2) The psychiatric reports of Dr Walton and Ms Cornwell be forwarded to the custodial authorities and that appropriate measures be implemented to monitor the appellant’s mental and physical health.
3) Forensic sample order.[1]In sentencing the appellant, the judge said that charge 1 mandated that the appellant was to be sentenced as a serious arson offender. However, in the Record of Orders signed by the sentencing judge, it is noted that the appellant was sentenced as a serious arson offender in respect of charge 1. We think it likely that this was a slip in the recording of the order that the judge intended to make.
On 12 February 2015, Redlich JA gave the appellant leave to appeal against her sentence on the following grounds:
2.Insufficient weight was given to the application of the principles of R v Verdins.[2]

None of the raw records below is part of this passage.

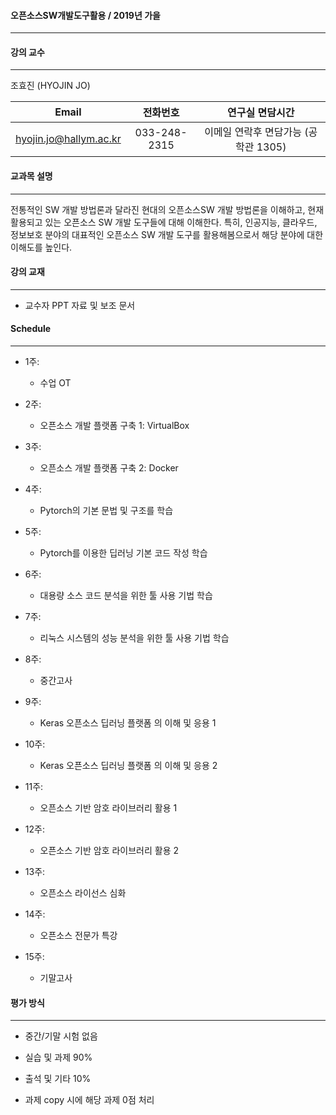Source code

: #### 오픈소스SW개발도구활용 / 2019년 가을 
-----------------------------
   
   
#### 강의 교수 
--------
조효진 (HYOJIN JO)

|   Email | 전화번호 | 연구실	면담시간 | 
|:-------:|:-------:|:------:|
|   hyojin.jo@hallym.ac.kr    |   033-248-2315    |   이메일 연락후 면담가능 (공학관 1305)   |


#### 교과목 설명
----------
전통적인 SW 개발 방법론과 달라진 현대의 오픈소스SW 개발 방법론을 이해하고, 현재 활용되고 있는 오픈소스 SW 개발 도구들에 대해 이해한다. 특히, 인공지능, 클라우드, 정보보호 분야의 대표적인 오픈소스 SW 개발 도구를 활용해봄으로서 해당 분야에 대한 이해도를 높인다.


#### 강의 교재
--------

* 교수자 PPT 자료 및 보조 문서 


#### Schedule
-------

* 1주: 
  * 수업 OT
     
* 2주: 
  * 오픈소스 개발 플랫폼 구축 1: VirtualBox
      
* 3주: 
  * 오픈소스 개발 플랫폼 구축 2: Docker
  
* 4주: 
  * Pytorch의 기본 문법 및 구조를 학습
  
* 5주: 
  * Pytorch를 이용한 딥러닝 기본 코드 작성 학습
      
* 6주: 
  * 대용량 소스 코드 분석을 위한 툴 사용 기법 학습

* 7주: 
  * 리눅스 시스템의 성능 분석을 위한 툴 사용 기법 학습

* 8주: 
  * 중간고사
    
* 9주: 
  * Keras 오픈소스 딥러닝 플랫폼 의 이해 및 응용 1
     
* 10주: 
  * Keras 오픈소스 딥러닝 플랫폼 의 이해 및 응용 2
   
* 11주: 
  * 오픈소스 기반 암호 라이브러리 활용 1
    
* 12주: 
  * 오픈소스 기반 암호 라이브러리 활용 2
  
* 13주: 
  * 오픈소스 라이선스 심화
    
* 14주: 
  * 오픈소스 전문가 특강

* 15주: 
  * 기말고사


#### 평가 방식
--------
* 중간/기말 시험 없음

* 실습 및 과제 90%

* 출석 및 기타 10% 

* 과제 copy 시에 해당 과제 0점 처리 
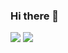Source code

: ### Hi there 👋
<img src="https://img.shields.io/badge/Microsoft SQL ServerЕ-CC2927?style=for-the-badge&logo=microsoftsqlserver&logoColor=black"/>

<img src="https://img.shields.io/badge/Microsoft SQL ServerЕ-CC2927?style=for-the-badge&logo=microsoftsqlserver&logoColor=black"/>



<!--
**BogdanKoshkarov/BogdanKoshkarov** is a ✨ _special_ ✨ repository because its `README.md` (this file) appears on your GitHub profile.

Here are some ideas to get you started:

- 🔭 I’m currently working on ...
- 🌱 I’m currently learning ...
- 👯 I’m looking to collaborate on ...
- 🤔 I’m looking for help with ...
- 💬 Ask me about ...
- 📫 How to reach me: ...
- 😄 Pronouns: ...
- ⚡ Fun fact: ...
-->
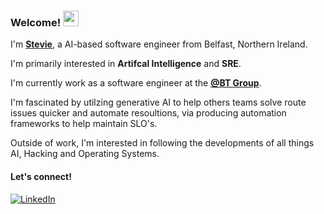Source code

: ### Welcome! <img src="https://emojis.slackmojis.com/emojis/images/1536351075/4594/blob-wave.gif" width="25"/>

I'm [**Stevie**](https://www.linkedin.com/in/steviepreston/), a AI-based software engineer from Belfast, Northern Ireland.

I'm primarily interested in **Artifcal Intelligence** and **SRE**.

I'm currently work as a software engineer at the [**@BT Group**](https://www.bt.com/about).

I'm fascinated by utilzing generative AI to help others teams solve route issues quicker and automate resoultions, via producing automation frameworks to help maintain SLO's.

Outside of work, I'm interested in following the developments of all things AI, Hacking and Operating Systems.

#### Let's connect!
[<img alt="LinkedIn" src="https://img.shields.io/badge/LinkedIn-%230E76A8.svg?&style=for-the-badge&logo=LinkedIn&logoColor=white" />](https://www.linkedin.com/in/steviepreston/)
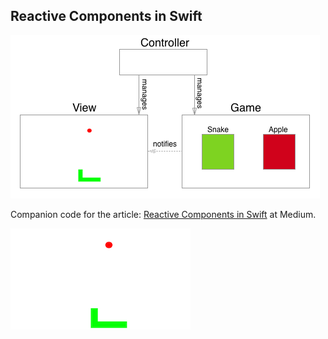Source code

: ## Reactive Components in Swift
![](arch.png)

Companion code for the article: [Reactive Components in Swift](https://medium.com/@StanLea/reactive-components-in-swift-24bb8768adba) at Medium.

![](screenshot.png)
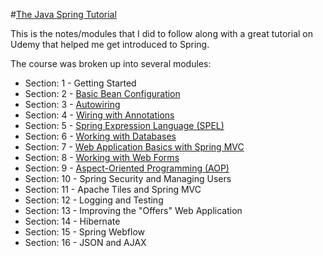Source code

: #[The Java Spring Tutorial](https://www.udemy.com/javaspring/)

This is the notes/modules that I did to follow along with a great tutorial on Udemy that helped me get introduced to Spring. 

The course was broken up into several modules:
 - Section: 1 - Getting Started
 - Section: 2 - [Basic Bean Configuration](https://github.com/brianolsen87/JavaPractice/tree/master/JavaSpringTutorial/SpringModule2)
 - Section: 3 - [Autowiring](https://github.com/brianolsen87/JavaPractice/tree/master/JavaSpringTutorial/SpringModule2)
 - Section: 4 - [Wiring with Annotations](https://github.com/brianolsen87/JavaPractice/tree/master/JavaSpringTutorial/SpringModule2)
 - Section: 5 - [Spring Expression Language (SPEL)](https://github.com/brianolsen87/JavaPractice/tree/master/JavaSpringTutorial/SpringModule2)
 - Section: 6 - [Working with Databases](https://github.com/brianolsen87/JavaPractice/tree/master/JavaSpringTutorial/SpringModule2)
 - Section: 7 - [Web Application Basics with Spring MVC](https://github.com/brianolsen87/JavaPractice/tree/master/JavaSpringTutorial/SpringModule2)
 - Section: 8 - [Working with Web Forms](https://github.com/brianolsen87/JavaPractice/tree/master/JavaSpringTutorial/SpringModule2)
 - Section: 9 - [Aspect-Oriented Programming (AOP)](https://github.com/brianolsen87/JavaPractice/tree/master/JavaSpringTutorial/SpringModule2)
 - Section: 10 - Spring Security and Managing Users
 - Section: 11 - Apache Tiles and Spring MVC
 - Section: 12 - Logging and Testing
 - Section: 13 - Improving the "Offers" Web Application
 - Section: 14 - Hibernate
 - Section: 15 - Spring Webflow
 - Section: 16 - JSON and AJAX
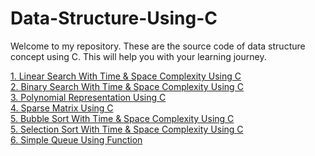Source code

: # Data-Structure-Using-C

Welcome to my repository. These are the source code of data structure concept using C. This will help you with your learning journey.


<html>
<body>
  <a href="https://github.com/Adhil-Bin-Nadeer/Data-Structure-Using-C/blob/main/Linear.c">1. Linear Search With Time & Space Complexity Using C</a><br>
  <a href="https://github.com/Adhil-Bin-Nadeer/Data-Structure-Using-C/blob/main/Binary.c">2. Binary Search With Time & Space Complexity Using C</a><br>
  <a href="https://github.com/Adhil-Bin-Nadeer/Data-Structure-Using-C/blob/main/PolynomialRepresentation.c">3. Polynomial Representation Using C</a><br>
  <a href="https://github.com/Adhil-Bin-Nadeer/Data-Structure-Using-C/blob/main/SparseMatrix.c">4. Sparse Matrix Using C</a><br>
 <a href="https://github.com/Adhil-Bin-Nadeer/Data-Structure-Using-C/blob/main/Bubble%20Sort.c">5. Bubble Sort With Time & Space Complexity Using C</a><br>
  <a href="https://github.com/Adhil-Bin-Nadeer/Data-Structure-Using-C/blob/main/SelectionSort.c">5. Selection Sort With Time & Space Complexity Using C</a><br>
 <a href="https://github.com/Adhil-Bin-Nadeer/Data-Structure-Using-C/blob/main/Queue.c">6. Simple Queue Using Function</a><br>
</body>
</html>
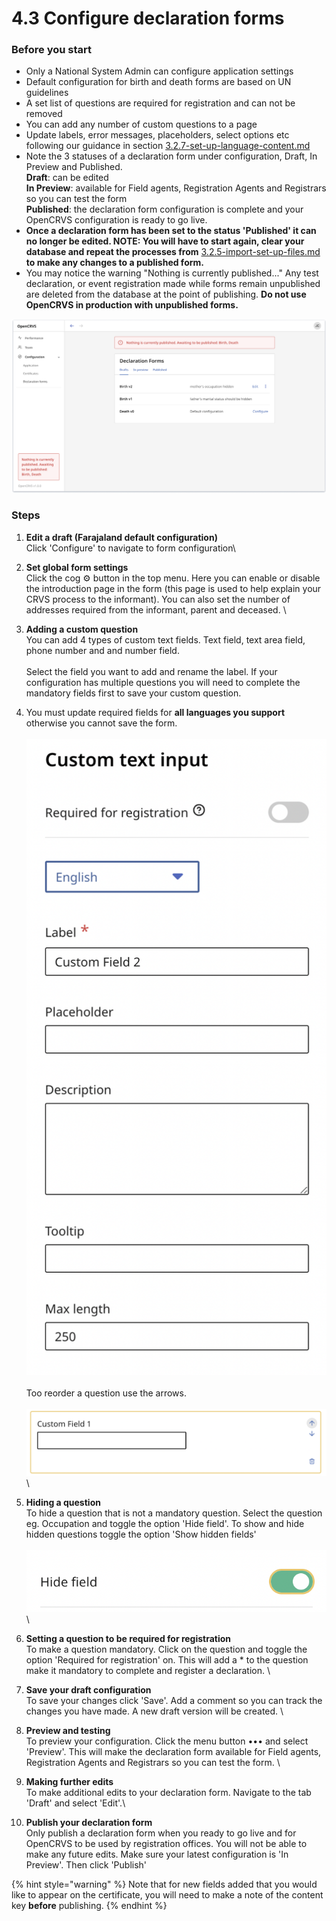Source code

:# 4.3 Configure declaration forms

### Before you start

* Only a National System Admin can configure application settings
* Default configuration for birth and death forms are based on UN guidelines
* A set list of questions are required for registration and can not be removed
* You can add any number of custom questions to a page
* Update labels, error messages, placeholders, select options etc following our guidance in section [3.2.7-set-up-language-content.md](../3.-installation/3.2-set-up-your-own-country-configuration/3.2.7-set-up-language-content.md "mention")
* Note the 3 statuses of a declaration form under configuration,  Draft, In Preview and Published.\
  **Draft**: can be edited\
  **In Preview**: available for Field agents, Registration Agents and Registrars so you can test the form\
  **Published**: the declaration form configuration is complete and your OpenCRVS configuration is ready to go live.
* **Once a declaration form has been set to the status 'Published' it can no longer be edited.  NOTE: You will have to start again, clear your database and repeat the processes from** [3.2.5-import-set-up-files.md](../3.-installation/3.2-set-up-your-own-country-configuration/3.2.5-import-set-up-files.md "mention") **to make any changes to a published form.**&#x20;
* You may notice the warning "Nothing is currently published..."  Any test declaration, or event registration made while forms remain unpublished are deleted from the database at the point of publishing. **Do not use OpenCRVS in production with unpublished forms.**



![](../../.gitbook/assets/form-config.png)

### Steps

1. **Edit a draft (Farajaland default configuration)**\
   Click 'Configure' to navigate to form configuration\

2. **Set global form settings**\
   Click the cog ⚙️ button in the top menu. Here you can enable or disable the introduction page in the form (this page is used to help explain your CRVS process to the informant). You can also set the number of addresses required from the informant, parent and deceased. \

3. **Adding a custom question**\
   You can add 4 types of custom text fields. Text field, text area field, phone number and and number field. \
   \
   Select the field you want to add and rename the label. If your configuration has multiple questions you will need to complete the mandatory fields first to save your custom question.&#x20;
4. You must update required fields for **all languages you support** otherwise you cannot save the form.\
   \
   ![](<../../.gitbook/assets/image (21).png>)\
   \
   Too reorder a question use the arrows. \
   \
   <img src="../../.gitbook/assets/image (19).png" alt="" data-size="original">\

5. **Hiding a question**\
   To hide a question that is not a mandatory question. Select the question eg. Occupation and toggle the option 'Hide field'. To show and hide hidden questions toggle the option 'Show hidden fields'\
   \
   ![](<../../.gitbook/assets/image (18).png>)\

6. **Setting a question to be required for registration**\
   To make a question mandatory. Click on the question and toggle the option 'Required for registration' on. This will add a \* to the question make it mandatory to complete and register a declaration.  \

7. **Save your draft configuration**\
   To save your changes click 'Save'. Add a comment so you can track the changes you have made. A new draft version will be created. \

8. **Preview and testing**\
   To preview your configuration. Click the menu button ••• and select 'Preview'. This will make the declaration form available for Field agents, Registration Agents and Registrars so you can test the form. \

9. **Making further edits**\
   To make additional edits to your declaration form. Navigate to the tab 'Draft' and select 'Edit'.\

10. **Publish your declaration form**\
    Only publish a declaration form when you ready to go live and for OpenCRVS to be used by registration offices. You will not be able to make any future edits. Make sure your latest configuration is 'In Preview'. Then click 'Publish'

{% hint style="warning" %}
Note that for new fields added that you would like to appear on the certificate, you will need to make a note of the content key **before** publishing.
{% endhint %}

3.The cumulation of 12 months of the sentence imposed on charge 1 is excessive in all the circumstances.
[2]R v Verdins (2007) 16 VR 269 (‘Verdins’).
Subsequently, the appellant gave notice that at the hearing of the appeal she would seek leave to add and rely upon the following ground:
4.Specifically to introduce fresh evidence of the appellant’s deteriorating mental health since her imprisonment. The fresh evidence relied upon
is a letter dated Wednesday 10 June 2015 from Ms Penelope McDonald, psychologist at WestCASA Footscray.
The appeal was heard by us on 13 August 2015. During the course of the argument, and with conspicuous fairness, Mr Kissane QC, who appeared for the respondent, conceded that the sentence imposed upon the appellant was manifestly excessive in all of the circumstances. That concession was properly made, and in accordance with the highest traditions of those who appear for the Crown in this Court.
Accordingly, following the conclusion of the argument, we allowed the appeal. We set aside the sentence imposed in the County Court and sentenced the appellant to time served (290 days). That enabled her immediate release. We said that we would formulate the precise structure of the sentence at the time of the publication of our reasons. The following are our reasons for allowing the appeal, setting aside the sentence imposed in the County Court, and resentencing the appellant.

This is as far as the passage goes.